GIVEN RECORDS.

:::

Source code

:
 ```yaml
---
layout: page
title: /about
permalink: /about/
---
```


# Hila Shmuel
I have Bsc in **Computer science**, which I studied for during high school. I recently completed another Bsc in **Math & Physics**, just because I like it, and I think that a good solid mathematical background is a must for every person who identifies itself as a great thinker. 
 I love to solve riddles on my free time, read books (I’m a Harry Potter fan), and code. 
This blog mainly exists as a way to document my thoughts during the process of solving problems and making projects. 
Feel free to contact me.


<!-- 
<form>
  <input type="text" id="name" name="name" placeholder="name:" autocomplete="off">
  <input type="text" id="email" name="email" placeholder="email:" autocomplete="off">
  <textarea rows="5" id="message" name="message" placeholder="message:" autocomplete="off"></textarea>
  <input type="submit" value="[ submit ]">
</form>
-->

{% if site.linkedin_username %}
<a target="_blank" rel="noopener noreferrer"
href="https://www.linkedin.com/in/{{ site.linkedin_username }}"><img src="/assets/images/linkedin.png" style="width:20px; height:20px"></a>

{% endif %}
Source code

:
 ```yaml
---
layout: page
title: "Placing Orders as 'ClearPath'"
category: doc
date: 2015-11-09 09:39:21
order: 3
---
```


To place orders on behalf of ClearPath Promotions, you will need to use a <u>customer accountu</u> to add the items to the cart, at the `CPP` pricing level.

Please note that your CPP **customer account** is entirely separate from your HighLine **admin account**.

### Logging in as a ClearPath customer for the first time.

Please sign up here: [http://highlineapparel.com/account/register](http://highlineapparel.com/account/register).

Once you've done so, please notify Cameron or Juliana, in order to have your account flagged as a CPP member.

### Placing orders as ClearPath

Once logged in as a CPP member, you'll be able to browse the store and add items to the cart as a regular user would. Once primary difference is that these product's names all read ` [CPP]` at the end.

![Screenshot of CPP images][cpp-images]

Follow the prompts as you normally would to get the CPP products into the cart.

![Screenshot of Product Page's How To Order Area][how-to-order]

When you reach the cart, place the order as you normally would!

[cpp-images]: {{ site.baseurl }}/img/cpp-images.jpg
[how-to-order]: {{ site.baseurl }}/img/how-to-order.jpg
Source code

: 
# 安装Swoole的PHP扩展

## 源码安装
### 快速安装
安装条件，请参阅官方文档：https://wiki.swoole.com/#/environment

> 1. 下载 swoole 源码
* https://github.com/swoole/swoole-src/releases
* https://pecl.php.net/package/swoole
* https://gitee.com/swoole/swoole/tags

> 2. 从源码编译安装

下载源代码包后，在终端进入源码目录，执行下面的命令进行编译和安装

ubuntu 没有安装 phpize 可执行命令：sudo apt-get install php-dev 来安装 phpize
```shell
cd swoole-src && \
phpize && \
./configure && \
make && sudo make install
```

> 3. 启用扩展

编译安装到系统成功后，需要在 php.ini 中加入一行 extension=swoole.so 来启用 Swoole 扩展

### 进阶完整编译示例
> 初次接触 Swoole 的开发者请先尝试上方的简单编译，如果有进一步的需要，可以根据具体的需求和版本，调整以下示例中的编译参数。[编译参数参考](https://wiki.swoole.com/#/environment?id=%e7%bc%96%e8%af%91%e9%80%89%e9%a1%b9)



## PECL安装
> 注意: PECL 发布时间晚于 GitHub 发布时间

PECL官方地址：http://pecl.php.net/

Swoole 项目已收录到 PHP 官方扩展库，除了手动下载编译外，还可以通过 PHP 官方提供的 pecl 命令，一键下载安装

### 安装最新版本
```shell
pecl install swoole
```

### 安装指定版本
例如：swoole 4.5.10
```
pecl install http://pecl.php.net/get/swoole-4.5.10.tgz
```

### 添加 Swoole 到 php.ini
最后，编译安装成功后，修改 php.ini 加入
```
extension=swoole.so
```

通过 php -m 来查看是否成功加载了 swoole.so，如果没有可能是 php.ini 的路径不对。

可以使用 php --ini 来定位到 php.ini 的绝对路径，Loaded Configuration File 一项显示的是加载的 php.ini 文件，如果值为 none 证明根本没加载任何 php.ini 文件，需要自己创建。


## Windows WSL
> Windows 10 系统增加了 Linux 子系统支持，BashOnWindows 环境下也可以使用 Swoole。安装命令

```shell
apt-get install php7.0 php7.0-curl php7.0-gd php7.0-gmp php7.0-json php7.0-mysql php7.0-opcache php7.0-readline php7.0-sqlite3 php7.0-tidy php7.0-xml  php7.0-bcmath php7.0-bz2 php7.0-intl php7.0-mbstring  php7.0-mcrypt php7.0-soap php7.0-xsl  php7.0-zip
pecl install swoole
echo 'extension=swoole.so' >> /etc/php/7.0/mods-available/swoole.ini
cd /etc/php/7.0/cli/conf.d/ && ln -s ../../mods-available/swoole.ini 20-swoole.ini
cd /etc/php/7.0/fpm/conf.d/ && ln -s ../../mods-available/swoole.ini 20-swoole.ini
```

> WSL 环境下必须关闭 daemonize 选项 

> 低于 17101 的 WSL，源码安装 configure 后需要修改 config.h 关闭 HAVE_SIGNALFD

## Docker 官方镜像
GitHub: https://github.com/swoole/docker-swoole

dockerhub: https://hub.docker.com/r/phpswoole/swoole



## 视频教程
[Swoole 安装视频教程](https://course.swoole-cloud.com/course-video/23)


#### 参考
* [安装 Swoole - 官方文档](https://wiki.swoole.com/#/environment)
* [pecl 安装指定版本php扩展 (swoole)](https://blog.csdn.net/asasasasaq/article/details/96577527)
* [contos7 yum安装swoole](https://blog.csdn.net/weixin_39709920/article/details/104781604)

:::

REQUIRED ACTION.
Across the entries above, work out how many lines include the string "wiki", and report only that figure.

RESULT BELOW.
3